[ACTIVITY]
Without reproducing any image, print the listing below exactly.

[DATA SHOWN]
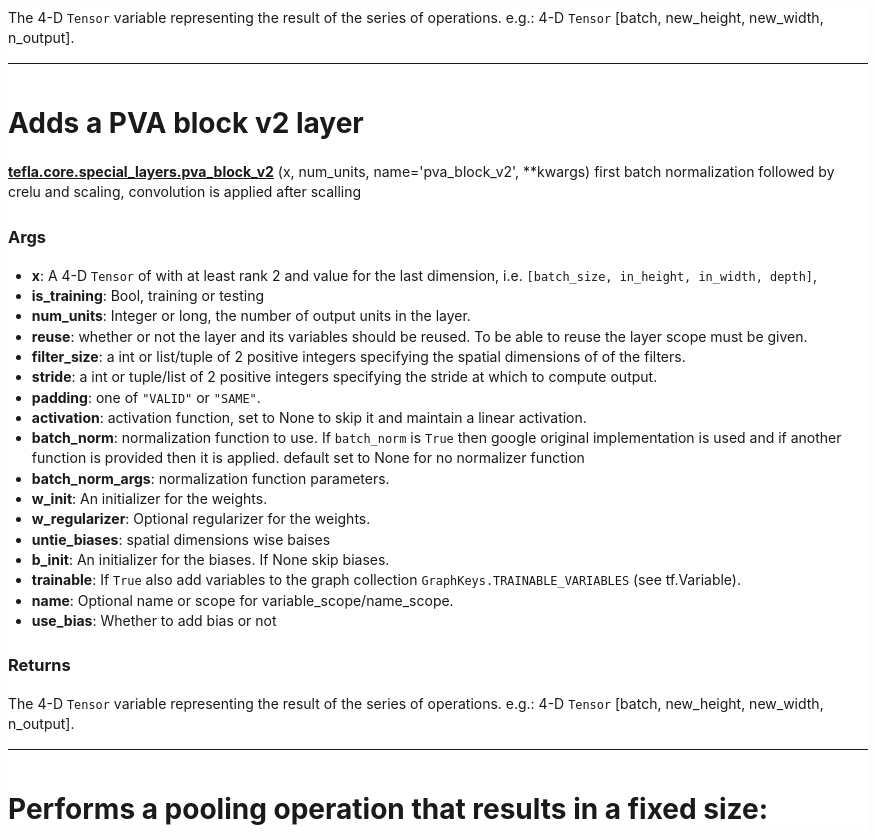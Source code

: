 
The 4-D `Tensor` variable representing the result of the series of operations.
e.g.: 4-D `Tensor` [batch, new_height, new_width, n_output].

 ---------- 

# Adds a PVA block v2 layer

<span class="extra_h1"><span style="color:black;"><a href=https://github.com/n3011/tefla/blob/master/tefla/core/special_layers.py#L744 target="_blank"><b>tefla.core.special_layers.pva_block_v2</b></a></span>  (x,  num_units,  name='pva_block_v2',  **kwargs)</span>
first batch normalization followed by crelu and scaling, convolution is applied after scalling

<h3>Args</h3>


 - **x**: A 4-D `Tensor` of with at least rank 2 and value for the last dimension,
i.e. `[batch_size, in_height, in_width, depth]`,
 - **is_training**: Bool, training or testing
 - **num_units**: Integer or long, the number of output units in the layer.
 - **reuse**: whether or not the layer and its variables should be reused. To be
able to reuse the layer scope must be given.
 - **filter_size**: a int or list/tuple of 2 positive integers specifying the spatial
dimensions of of the filters.
 - **stride**: a int or tuple/list of 2 positive integers specifying the stride at which to
compute output.
 - **padding**: one of `"VALID"` or `"SAME"`.
 - **activation**: activation function, set to None to skip it and maintain
a linear activation.
 - **batch_norm**: normalization function to use. If
`batch_norm` is `True` then google original implementation is used and
if another function is provided then it is applied.
default set to None for no normalizer function
 - **batch_norm_args**: normalization function parameters.
 - **w_init**: An initializer for the weights.
 - **w_regularizer**: Optional regularizer for the weights.
 - **untie_biases**: spatial dimensions wise baises
 - **b_init**: An initializer for the biases. If None skip biases.
 - **trainable**: If `True` also add variables to the graph collection
`GraphKeys.TRAINABLE_VARIABLES` (see tf.Variable).
 - **name**: Optional name or scope for variable_scope/name_scope.
 - **use_bias**: Whether to add bias or not

<h3>Returns</h3>


The 4-D `Tensor` variable representing the result of the series of operations.
e.g.: 4-D `Tensor` [batch, new_height, new_width, n_output].

 ---------- 

# Performs a pooling operation that results in a fixed size:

[RESPONSE BELOW]
Source code

: 
The 4-D `Tensor` variable representing the result of the series of operations.
e.g.: 4-D `Tensor` [batch, new_height, new_width, n_output].

 ---------- 

# Adds a PVA block v2 layer

<span class="extra_h1"><span style="color:black;"><a href=https://github.com/n3011/tefla/blob/master/tefla/core/special_layers.py#L744 target="_blank"><b>tefla.core.special_layers.pva_block_v2</b></a></span>  (x,  num_units,  name='pva_block_v2',  **kwargs)</span>
first batch normalization followed by crelu and scaling, convolution is applied after scalling

<h3>Args</h3>


 - **x**: A 4-D `Tensor` of with at least rank 2 and value for the last dimension,
i.e. `[batch_size, in_height, in_width, depth]`,
 - **is_training**: Bool, training or testing
 - **num_units**: Integer or long, the number of output units in the layer.
 - **reuse**: whether or not the layer and its variables should be reused. To be
able to reuse the layer scope must be given.
 - **filter_size**: a int or list/tuple of 2 positive integers specifying the spatial
dimensions of of the filters.
 - **stride**: a int or tuple/list of 2 positive integers specifying the stride at which to
compute output.
 - **padding**: one of `"VALID"` or `"SAME"`.
 - **activation**: activation function, set to None to skip it and maintain
a linear activation.
 - **batch_norm**: normalization function to use. If
`batch_norm` is `True` then google original implementation is used and
if another function is provided then it is applied.
default set to None for no normalizer function
 - **batch_norm_args**: normalization function parameters.
 - **w_init**: An initializer for the weights.
 - **w_regularizer**: Optional regularizer for the weights.
 - **untie_biases**: spatial dimensions wise baises
 - **b_init**: An initializer for the biases. If None skip biases.
 - **trainable**: If `True` also add variables to the graph collection
`GraphKeys.TRAINABLE_VARIABLES` (see tf.Variable).
 - **name**: Optional name or scope for variable_scope/name_scope.
 - **use_bias**: Whether to add bias or not

<h3>Returns</h3>


The 4-D `Tensor` variable representing the result of the series of operations.
e.g.: 4-D `Tensor` [batch, new_height, new_width, n_output].

 ---------- 

# Performs a pooling operation that results in a fixed size:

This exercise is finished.